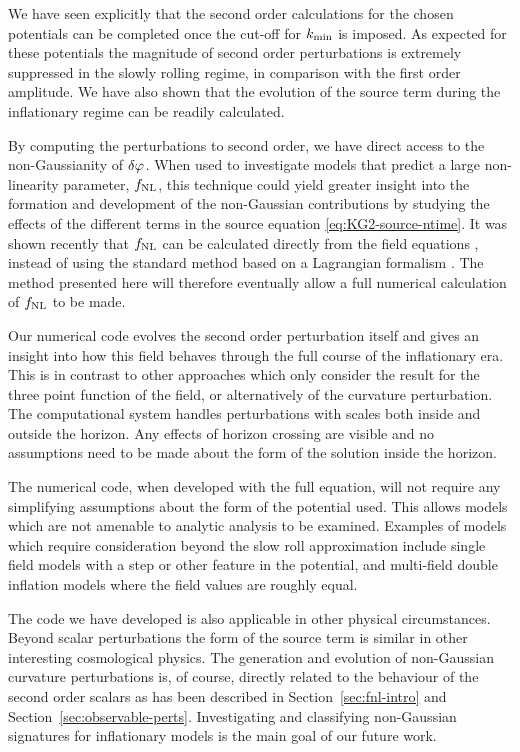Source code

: We have seen explicitly that the second order calculations for the chosen
potentials can be completed once the cut-off for $k_{\mathrm{min}}$ is
imposed. As expected for these potentials the magnitude of second order perturbations
is extremely
suppressed in the slowly rolling regime, in comparison with the first order
amplitude.
We have also shown that the
evolution of the source term during the inflationary regime can be
readily calculated.


By computing the perturbations to second order, we have direct access
to the non-Gaussianity of $\delta\varphi_{}$. When used to investigate models
that predict a large non-linearity parameter, $f_{\mathrm{NL}}$, this technique
could yield greater insight into the formation and development of the
non-Gaussian contributions by studying the effects of the different
terms in the source equation \eqref{eq:KG2-source-ntime}.
%
It was shown recently that $f_{\mathrm{NL}}$ can be calculated directly from the field
equations \cite{Musso:2006pt,Seery:2008qj}, instead of
using the standard method based on a Lagrangian formalism
\cite{Maldacena:2002vr}. The method presented here
will
therefore eventually allow a full numerical calculation of $f_{\mathrm{NL}}$ to be made.

Our numerical code evolves the second order perturbation itself and gives an insight into how this
field behaves through the full course of the inflationary era. This is in contrast to other
approaches which only consider the result for the three point function of the field, or
alternatively of the curvature perturbation.
% 
The computational system handles perturbations with scales both inside and outside the horizon. Any
effects of horizon crossing are visible and no assumptions need to be made about the form of the
solution inside the horizon.

The numerical code, when developed with the full equation, will not require any simplifying
assumptions about the form of the potential used. This allows models which are not amenable to
analytic analysis to be examined. Examples of models which require consideration beyond the slow
roll approximation include single field models with a step or other feature in the potential, and
multi-field double inflation models where the field values are roughly equal.


The code we have developed is also applicable in other physical circumstances. Beyond scalar
perturbations the form of the source term is similar in other interesting cosmological physics. 
The generation and evolution of non-Gaussian curvature perturbations is, of course, directly related
to the behaviour of the second order scalars as has been described in Section~\ref{sec:fnl-intro}
and Section~\ref{sec:observable-perts}. Investigating and classifying non-Gaussian signatures for
inflationary models is the main goal of our future work.

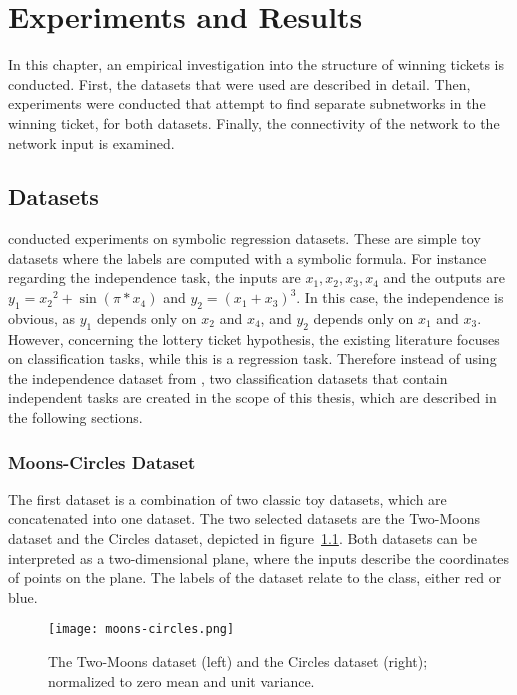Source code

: \chapter{Experiments and Results}\label{chapter:experiments} 
In this chapter, an empirical investigation into the structure of winning tickets is conducted.
First, the datasets that were used are described in detail.
Then, experiments were conducted that attempt to find separate subnetworks in the winning ticket, for both datasets.
Finally, the connectivity of the network to the network input is examined.

\section{Datasets}
\textcite{BIMT} conducted experiments on symbolic regression datasets.
These are simple toy datasets where the labels are computed with a symbolic formula. 
For instance regarding the independence task, the inputs are $x_1, x_2, x_3, x_4$ and the outputs are $y_1={x_2}^2 + \sin{(\pi*x_4)}$ and $y_2={(x_1+x_3)}^3$.
In this case, the independence is obvious, as $y_1$ depends only on $x_2$ and $x_4$, and $y_2$ depends only on $x_1$ and $x_3$.
However, concerning the lottery ticket hypothesis, the existing literature focuses on classification tasks, while this is a regression task.
Therefore instead of using the independence dataset from \autocite{BIMT}, 
two classification datasets that contain independent tasks are created in the scope of this thesis, which are described in the following sections.

\subsection{Moons-Circles Dataset}\label{sec:independece_dataset}
The first dataset is a combination of two classic toy datasets, which are concatenated into one dataset.
The two selected datasets are the Two-Moons dataset and the Circles dataset, depicted in figure~\ref{fig:moons_circles}.
Both datasets can be interpreted as a two-dimensional plane, where the inputs describe the coordinates of points on the plane. 
The labels of the dataset relate to the class, either red or blue.

\begin{figure}
\centering \texttt{[image: moons-circles.png]}
\caption[Two-Moons and Circles Dataset]{
    The Two-Moons dataset (left) and the Circles dataset (right); normalized to zero mean and unit variance.}\label{fig:moons_circles}
\end{figure}

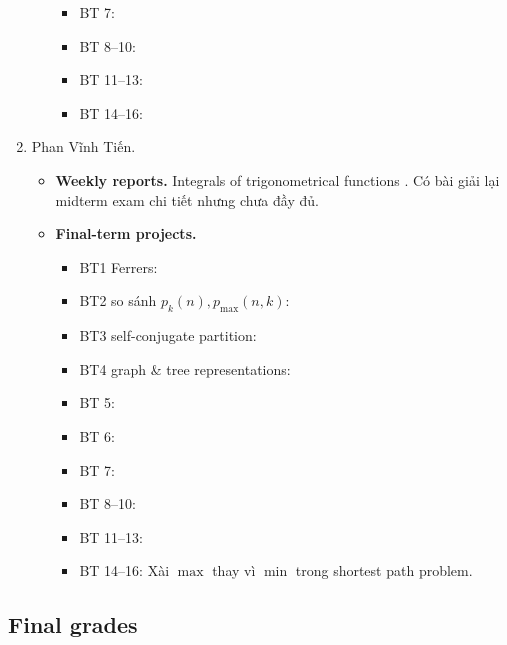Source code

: \documentclass{article}
\begin{document}
\begin{enumerate}
\begin{itemize}
\begin{itemize}
            \item BT 7:
            \item BT 8--10:
            \item BT 11--13:
            \item BT 14--16:
        \end{itemize}
    \end{itemize}
    \item {\sc Phan Vĩnh Tiến.}
    \begin{itemize}
        \item {\bf Weekly reports.} Integrals of trigonometrical functions . Có bài giải lại midterm exam chi tiết nhưng chưa đầy đủ.
        \item {\bf Final-term projects.}
        \begin{itemize}
            \item BT1 Ferrers:
            \item BT2 so sánh $p_k(n),p_{\max}(n,k)$:
            \item BT3 self-conjugate partition:
            \item BT4 graph \& tree representations:
            \item BT 5:
            \item BT 6:
            \item BT 7:
            \item BT 8--10:
            \item BT 11--13:
            \item BT 14--16: Xài $\max$ thay vì $\min$ trong shortest path problem.
        \end{itemize}
    \end{itemize}
\end{enumerate}


\subsection{Final grades}
\end{document}
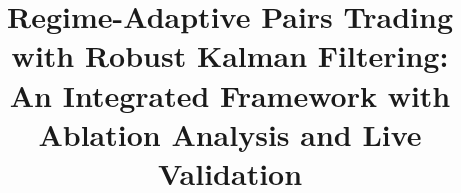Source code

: \documentclass{ieeeaccess}
\begin{document}
\title{Regime-Adaptive Pairs Trading with Robust Kalman Filtering:\\
An Integrated Framework with Ablation Analysis and Live Validation}

\author{
}

\maketitle

\end{document}
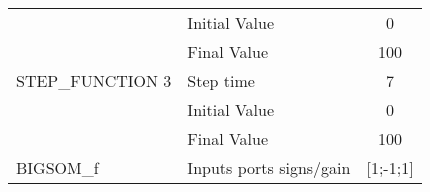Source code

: \begin{enumerate}
\begin{table}
\begin{tabular}{llc}
                              & Initial Value              & 0         \\
                              & Final Value                & 100       \\ \hline
            STEP\_FUNCTION 3  & Step time                  & 7         \\
                              & Initial Value              & 0         \\
                              & Final Value                & 100       \\ \hline
            BIGSOM\_f         & Inputs ports signs/gain    & [1;-1;1]  \\ \hline
          \end{tabular}
        \end{table}
\end{enumerate}







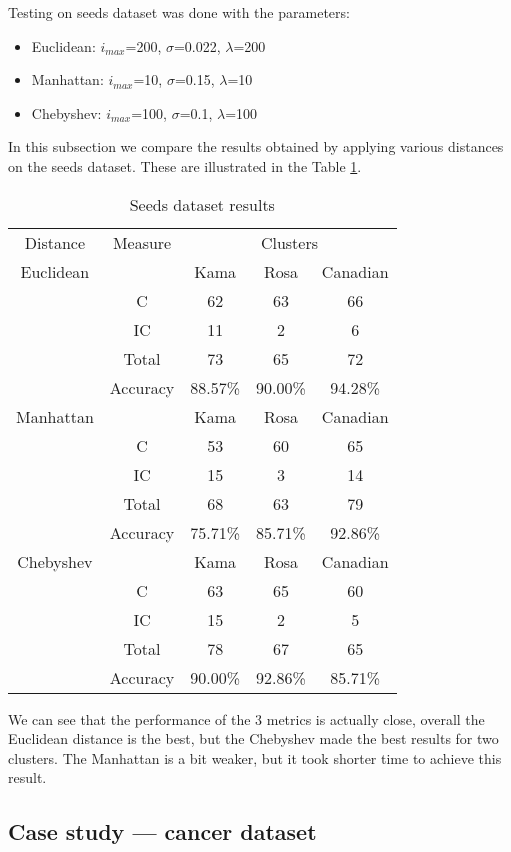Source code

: \documentclass[conference]{IEEEtran}
\begin{document}
Testing on seeds dataset was done with the parameters:
\begin{itemize}
\item Euclidean: $i_{max}$=200, $\sigma$=0.022, $\lambda$=200
\item Manhattan: $i_{max}$=10, $\sigma$=0.15, $\lambda$=10
\item Chebyshev: $i_{max}$=100, $\sigma$=0.1, $\lambda$=100
\end{itemize}

In this subsection we compare the results obtained by applying various distances on the seeds \cite{website:seeds} dataset. These are illustrated in the Table \ref{table_seeds}.

\begin{table}[!t]
\renewcommand{\arraystretch}{1.3}
\caption{Seeds dataset results}
\label{table_seeds}
\centering
\begin{tabular}{|c|c|c|c|c|}
\cline{1-5}
 Distance & Measure & \multicolumn{3}{|c|}{Clusters} \\
\cline{1-5}
Euclidean & & Kama & Rosa & Canadian	  \\
& C & 62 & 63 & 66 \\
& IC & 11 & 2 & 6 \\
& Total & 73 & 65 & 72 \\
& Accuracy & 88.57\% & 90.00\% & 94.28\% \\
\hline
Manhattan & & Kama & Rosa & Canadian	  \\
& C & 53 & 60 & 65 \\
& IC & 15 & 3 & 14 \\
& Total & 68 & 63 & 79 \\
& Accuracy & 75.71\% & 85.71\% & 92.86\% \\
\hline
Chebyshev & & Kama & Rosa & Canadian	  \\
& C & 63 & 65 & 60 \\
& IC & 15 & 2 & 5 \\
& Total & 78 & 67 & 65 \\
& Accuracy & 90.00\% & 92.86\% & 85.71\% \\
\hline
\end{tabular}
\end{table}

We can see that the performance of the 3 metrics is actually close, overall the Euclidean distance is the best, but the Chebyshev made the best results for two clusters. The Manhattan is a bit weaker, but it took shorter time to achieve this result.

\subsection{Case study --- cancer dataset}
\end{document}
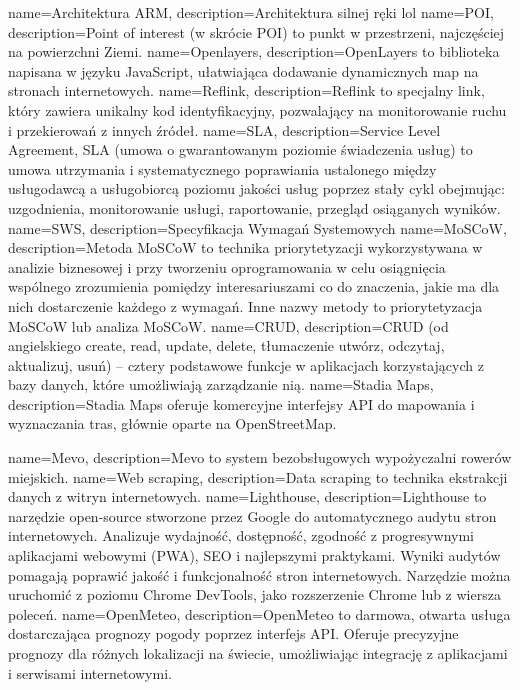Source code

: {
    name={Architektura ARM},
    description={Architektura silnej ręki lol}
}
{
    name={POI},
    description={Point of interest (w skrócie POI) to punkt w przestrzeni, najczęściej na powierzchni Ziemi.}
}
{
    name={Openlayers},
    description={OpenLayers to biblioteka napisana w języku JavaScript, ułatwiająca dodawanie dynamicznych map na stronach internetowych.}
}
{
    name={Reflink},
    description={Reflink to specjalny link, który zawiera unikalny kod identyfikacyjny, pozwalający na monitorowanie ruchu i przekierowań z innych źródeł.}
}
{
    name={SLA},
    description={Service Level Agreement, SLA (umowa o gwarantowanym poziomie świadczenia usług) to umowa utrzymania i systematycznego poprawiania ustalonego między usługodawcą a usługobiorcą poziomu jakości usług poprzez stały cykl obejmując: uzgodnienia,
    monitorowanie usługi, raportowanie, przegląd osiąganych wyników.}
}
{
    name={SWS},
    description={Specyfikacja Wymagań Systemowych }
}
{
    name={MoSCoW},
    description={Metoda MoSCoW to technika priorytetyzacji wykorzystywana w analizie biznesowej i przy tworzeniu oprogramowania w celu osiągnięcia wspólnego zrozumienia pomiędzy interesariuszami co do znaczenia, jakie ma dla nich dostarczenie każdego z wymagań. Inne nazwy metody to priorytetyzacja MoSCoW lub analiza MoSCoW.}
}
{
    name={CRUD},
    description={CRUD (od angielskiego create, read, update, delete, tłumaczenie utwórz, odczytaj, aktualizuj, usuń) – cztery podstawowe funkcje w aplikacjach korzystających z bazy danych, które umożliwiają zarządzanie nią.}
}
{
    name={Stadia Maps},
    description={Stadia Maps oferuje komercyjne interfejsy API do mapowania i wyznaczania tras, głównie oparte na OpenStreetMap.}
}

{
    name={Mevo},
    description={Mevo to system bezobsługowych wypożyczalni rowerów miejskich.}
}
{
    name={Web scraping},
    description={Data scraping to technika ekstrakcji danych z witryn internetowych.}
}
{
    name={Lighthouse},
description={Lighthouse to narzędzie open-source stworzone przez Google do automatycznego audytu stron internetowych. Analizuje wydajność, dostępność, zgodność z progresywnymi aplikacjami webowymi (PWA), SEO i najlepszymi praktykami. Wyniki audytów pomagają poprawić jakość i funkcjonalność stron internetowych. Narzędzie można uruchomić z poziomu Chrome DevTools, jako rozszerzenie Chrome lub z wiersza poleceń.}
}
{
    name={OpenMeteo},
description={OpenMeteo to darmowa, otwarta usługa dostarczająca prognozy pogody poprzez interfejs API. Oferuje precyzyjne prognozy dla różnych lokalizacji na świecie, umożliwiając integrację z aplikacjami i serwisami internetowymi.}
}
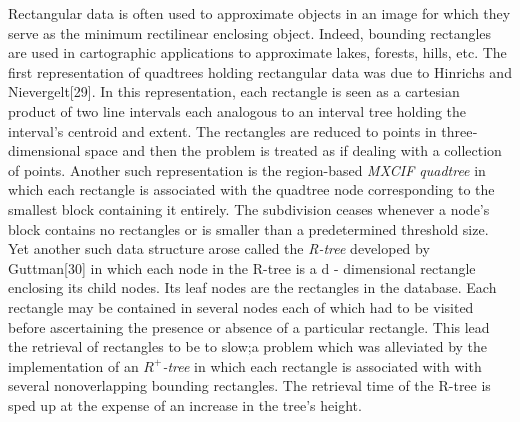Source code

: \hspace{30} Rectangular   data   is   often   used   to   approximate   objects   in   an   image   for  
which   they   serve   as   the   minimum   rectilinear   enclosing   object.   Indeed,   bounding  
rectangles   are   used   in   cartographic   applications   to   approximate   lakes,   forests,  
hills,   etc.   The   first   representation   of   quadtrees   holding   rectangular   data   was  
due   to   Hinrichs   and   Nievergelt[29].   In   this   representation,   each   rectangle   is  
seen   as   a   cartesian   product   of   two   line   intervals   each   analogous   to   an   interval  
tree   holding   the   interval's   centroid   and   extent.   The   rectangles   are   reduced   to  
points   in   three­dimensional   space   and   then   the   problem   is   treated   as   if   dealing  
with   a   collection   of   points.   Another   such   representation   is   the   region­-based  
\textit{MX­CIF   quadtree}   in   which   each   rectangle   is   associated   with   the   quadtree   node  
corresponding   to   the   smallest   block   containing   it   entirely.   The   subdivision  
ceases   whenever   a   node's   block   contains   no   rectangles   or   is   smaller   than   a  
predetermined   threshold   size.   Yet   another   such   data   structure   arose   called   the  
\textit{R­-tree}   developed   by   Guttman[30]   in   which   each   node   in   the   R-­tree   is   a  
d - ­dimensional   rectangle   enclosing   its   child   nodes.   Its   leaf   nodes   are   the  
rectangles   in   the   database.   Each   rectangle   may   be   contained   in   several   nodes  
each   of   which   had   to   be   visited   before   ascertaining   the   presence   or   absence   of  
a   particular   rectangle.   This   lead   the   retrieval   of   rectangles   to   be   to   slow;a  
problem   which   was   alleviated   by   the   implementation   of   an   \textit{${R^{+}}$-tree}   in   which  
each   rectangle   is   associated   with   with   several   non­overlapping   bounding  
rectangles.   The   retrieval   time   of   the   R­-tree   is   sped   up   at   the   expense   of   an  
increase in the tree's height.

◆ ◆ ◆

▶ _EXERCISE REQUIREMENTS_:
The lines to set down run from the line with "assumptions about the" up to and including the line with "First, the datasets" in the entries above. Reproduce them exactly, with no pictures.

▶ _ANSWER SECTION_:
assumptions about the form of the potential used. This allows models which are not amenable to
analytic analysis to be examined. Examples of models which require consideration beyond the slow
roll approximation include single field models with a step or other feature in the potential, and
multi-field double inflation models where the field values are roughly equal.


The code we have developed is also applicable in other physical circumstances. Beyond scalar
perturbations the form of the source term is similar in other interesting cosmological physics. 
The generation and evolution of non-Gaussian curvature perturbations is, of course, directly related
to the behaviour of the second order scalars as has been described in Section~\ref{sec:fnl-intro}
and Section~\ref{sec:observable-perts}. Investigating and classifying non-Gaussian signatures for
inflationary models is the main goal of our future work.

Source code

: \chapter{Experiments and Results}\label{chapter:experiments} 
In this chapter, an empirical investigation into the structure of winning tickets is conducted.
First, the datasets that were used are described in detail.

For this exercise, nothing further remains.